>>

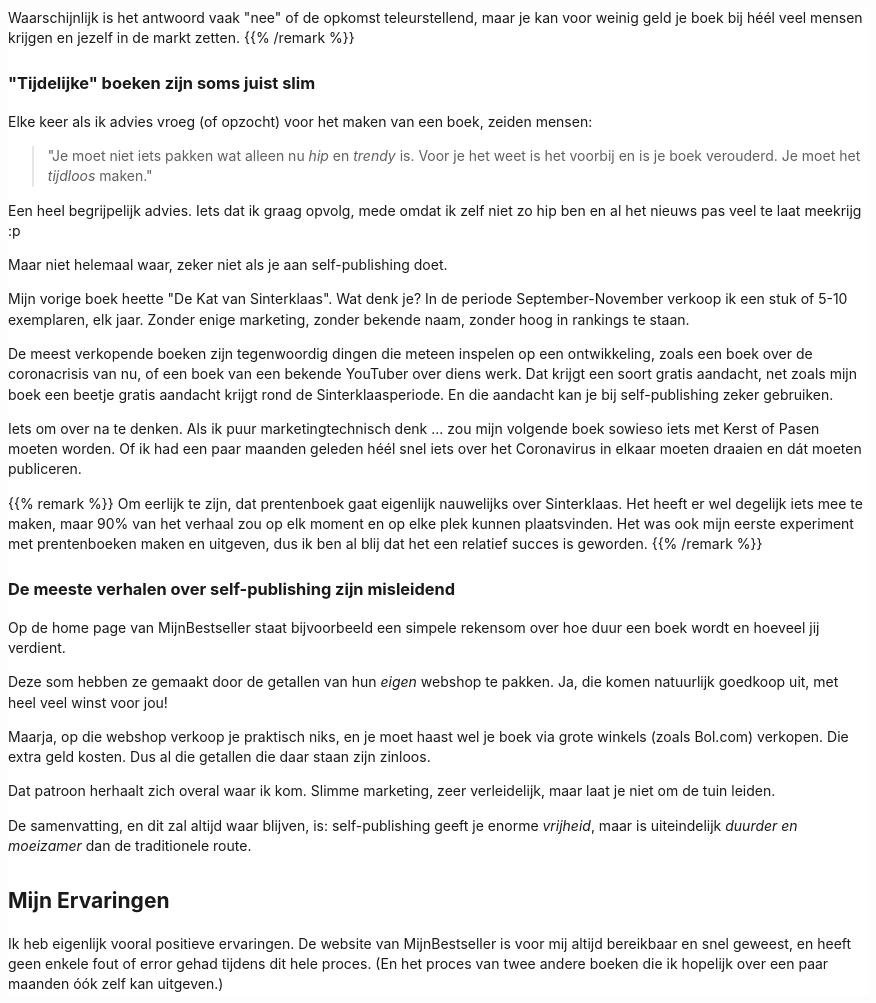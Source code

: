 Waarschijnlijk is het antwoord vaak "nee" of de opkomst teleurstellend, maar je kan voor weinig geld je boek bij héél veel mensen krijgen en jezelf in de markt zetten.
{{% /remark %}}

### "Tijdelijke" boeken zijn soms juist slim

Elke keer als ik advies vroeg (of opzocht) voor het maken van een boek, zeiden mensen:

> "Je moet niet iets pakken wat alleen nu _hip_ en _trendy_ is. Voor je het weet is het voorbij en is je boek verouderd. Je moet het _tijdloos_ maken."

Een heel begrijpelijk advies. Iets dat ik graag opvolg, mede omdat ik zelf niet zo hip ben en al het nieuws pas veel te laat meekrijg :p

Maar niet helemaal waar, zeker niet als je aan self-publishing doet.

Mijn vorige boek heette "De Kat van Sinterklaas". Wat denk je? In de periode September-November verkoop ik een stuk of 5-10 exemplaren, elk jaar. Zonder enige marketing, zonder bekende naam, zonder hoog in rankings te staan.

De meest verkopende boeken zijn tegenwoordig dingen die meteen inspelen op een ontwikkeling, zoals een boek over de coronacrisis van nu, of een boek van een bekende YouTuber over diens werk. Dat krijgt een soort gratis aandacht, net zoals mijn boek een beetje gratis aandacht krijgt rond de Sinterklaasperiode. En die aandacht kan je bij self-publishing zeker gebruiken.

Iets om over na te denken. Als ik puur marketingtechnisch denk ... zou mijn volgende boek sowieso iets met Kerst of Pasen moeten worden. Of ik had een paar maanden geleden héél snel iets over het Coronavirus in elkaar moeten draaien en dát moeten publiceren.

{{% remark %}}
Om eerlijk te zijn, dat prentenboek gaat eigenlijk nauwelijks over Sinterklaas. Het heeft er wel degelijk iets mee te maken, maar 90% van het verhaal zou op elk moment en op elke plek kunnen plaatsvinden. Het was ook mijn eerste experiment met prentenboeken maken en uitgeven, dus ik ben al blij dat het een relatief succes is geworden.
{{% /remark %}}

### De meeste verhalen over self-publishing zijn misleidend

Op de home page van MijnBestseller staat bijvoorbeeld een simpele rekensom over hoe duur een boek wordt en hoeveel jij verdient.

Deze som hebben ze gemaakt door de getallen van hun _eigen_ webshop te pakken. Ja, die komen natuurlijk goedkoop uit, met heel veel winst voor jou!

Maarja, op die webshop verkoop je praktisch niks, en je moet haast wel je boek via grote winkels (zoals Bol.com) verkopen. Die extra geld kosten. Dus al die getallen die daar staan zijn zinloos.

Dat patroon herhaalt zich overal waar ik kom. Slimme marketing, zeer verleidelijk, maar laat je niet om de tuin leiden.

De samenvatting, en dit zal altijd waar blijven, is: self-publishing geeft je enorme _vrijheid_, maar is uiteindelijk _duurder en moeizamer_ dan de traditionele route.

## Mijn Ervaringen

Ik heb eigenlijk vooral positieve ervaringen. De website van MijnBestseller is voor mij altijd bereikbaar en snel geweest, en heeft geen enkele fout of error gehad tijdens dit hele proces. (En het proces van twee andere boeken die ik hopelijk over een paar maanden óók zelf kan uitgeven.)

<<
>>

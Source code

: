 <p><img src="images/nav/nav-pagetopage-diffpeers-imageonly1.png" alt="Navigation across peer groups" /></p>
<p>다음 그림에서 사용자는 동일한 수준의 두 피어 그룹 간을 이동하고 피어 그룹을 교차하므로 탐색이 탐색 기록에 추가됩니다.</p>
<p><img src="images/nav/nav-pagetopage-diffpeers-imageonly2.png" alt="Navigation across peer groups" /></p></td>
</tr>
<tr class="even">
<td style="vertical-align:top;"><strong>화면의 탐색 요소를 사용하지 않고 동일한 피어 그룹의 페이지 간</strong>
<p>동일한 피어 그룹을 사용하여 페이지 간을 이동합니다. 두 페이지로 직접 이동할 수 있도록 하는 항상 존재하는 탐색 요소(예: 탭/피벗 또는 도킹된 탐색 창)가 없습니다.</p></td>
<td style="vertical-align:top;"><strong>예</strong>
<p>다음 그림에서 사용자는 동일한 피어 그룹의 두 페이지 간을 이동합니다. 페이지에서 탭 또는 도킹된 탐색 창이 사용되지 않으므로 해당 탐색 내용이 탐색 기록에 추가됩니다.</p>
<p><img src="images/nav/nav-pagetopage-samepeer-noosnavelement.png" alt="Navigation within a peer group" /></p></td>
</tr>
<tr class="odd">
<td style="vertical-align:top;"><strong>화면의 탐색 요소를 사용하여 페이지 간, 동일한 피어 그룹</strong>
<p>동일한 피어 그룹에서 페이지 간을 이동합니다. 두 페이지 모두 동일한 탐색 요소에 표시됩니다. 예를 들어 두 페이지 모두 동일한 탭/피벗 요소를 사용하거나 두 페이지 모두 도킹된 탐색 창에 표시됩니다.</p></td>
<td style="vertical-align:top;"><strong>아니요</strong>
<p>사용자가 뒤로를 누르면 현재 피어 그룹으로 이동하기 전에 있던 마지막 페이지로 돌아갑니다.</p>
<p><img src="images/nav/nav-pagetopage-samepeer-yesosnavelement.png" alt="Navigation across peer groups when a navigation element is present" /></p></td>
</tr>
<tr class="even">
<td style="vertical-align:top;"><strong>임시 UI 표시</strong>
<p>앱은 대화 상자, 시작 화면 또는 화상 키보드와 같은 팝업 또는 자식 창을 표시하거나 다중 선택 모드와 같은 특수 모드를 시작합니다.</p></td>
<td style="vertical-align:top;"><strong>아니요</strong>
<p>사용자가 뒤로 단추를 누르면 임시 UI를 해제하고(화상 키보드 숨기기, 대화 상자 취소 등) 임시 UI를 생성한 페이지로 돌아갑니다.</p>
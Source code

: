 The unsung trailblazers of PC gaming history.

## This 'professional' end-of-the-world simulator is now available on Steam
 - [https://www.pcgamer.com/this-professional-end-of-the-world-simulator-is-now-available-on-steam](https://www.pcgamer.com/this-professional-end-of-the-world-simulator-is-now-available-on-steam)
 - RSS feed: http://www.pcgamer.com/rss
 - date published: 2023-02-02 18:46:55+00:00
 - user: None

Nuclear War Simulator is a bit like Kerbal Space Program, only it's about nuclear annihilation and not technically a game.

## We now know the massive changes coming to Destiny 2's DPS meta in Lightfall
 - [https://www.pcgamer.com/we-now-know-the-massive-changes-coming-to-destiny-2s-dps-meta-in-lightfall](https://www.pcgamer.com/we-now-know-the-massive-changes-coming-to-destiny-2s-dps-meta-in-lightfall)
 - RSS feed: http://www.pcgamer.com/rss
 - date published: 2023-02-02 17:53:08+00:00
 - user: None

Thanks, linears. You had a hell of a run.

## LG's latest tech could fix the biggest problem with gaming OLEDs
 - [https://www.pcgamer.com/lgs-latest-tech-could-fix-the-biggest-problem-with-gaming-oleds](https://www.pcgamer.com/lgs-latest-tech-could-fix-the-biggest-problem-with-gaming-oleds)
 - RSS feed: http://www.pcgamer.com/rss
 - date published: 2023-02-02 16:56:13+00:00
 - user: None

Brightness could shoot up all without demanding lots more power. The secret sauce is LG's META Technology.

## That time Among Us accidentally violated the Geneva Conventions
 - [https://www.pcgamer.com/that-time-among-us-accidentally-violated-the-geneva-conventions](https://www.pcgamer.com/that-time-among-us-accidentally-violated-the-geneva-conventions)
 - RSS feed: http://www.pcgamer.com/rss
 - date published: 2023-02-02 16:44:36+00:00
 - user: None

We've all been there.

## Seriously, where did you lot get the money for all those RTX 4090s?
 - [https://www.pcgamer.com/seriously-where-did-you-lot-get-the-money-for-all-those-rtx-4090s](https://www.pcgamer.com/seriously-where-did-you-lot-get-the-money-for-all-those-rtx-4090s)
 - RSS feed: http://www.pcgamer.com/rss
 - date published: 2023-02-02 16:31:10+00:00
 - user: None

<<

Task brief
Which lines in the data above hold the word "publishing"? Return each of them.

Solution for this problem
Maar niet helemaal waar, zeker niet als je aan self-publishing doet.
De meest verkopende boeken zijn tegenwoordig dingen die meteen inspelen op een ontwikkeling, zoals een boek over de coronacrisis van nu, of een boek van een bekende YouTuber over diens werk. Dat krijgt een soort gratis aandacht, net zoals mijn boek een beetje gratis aandacht krijgt rond de Sinterklaasperiode. En die aandacht kan je bij self-publishing zeker gebruiken.
### De meeste verhalen over self-publishing zijn misleidend
De samenvatting, en dit zal altijd waar blijven, is: self-publishing geeft je enorme _vrijheid_, maar is uiteindelijk _duurder en moeizamer_ dan de traditionele route.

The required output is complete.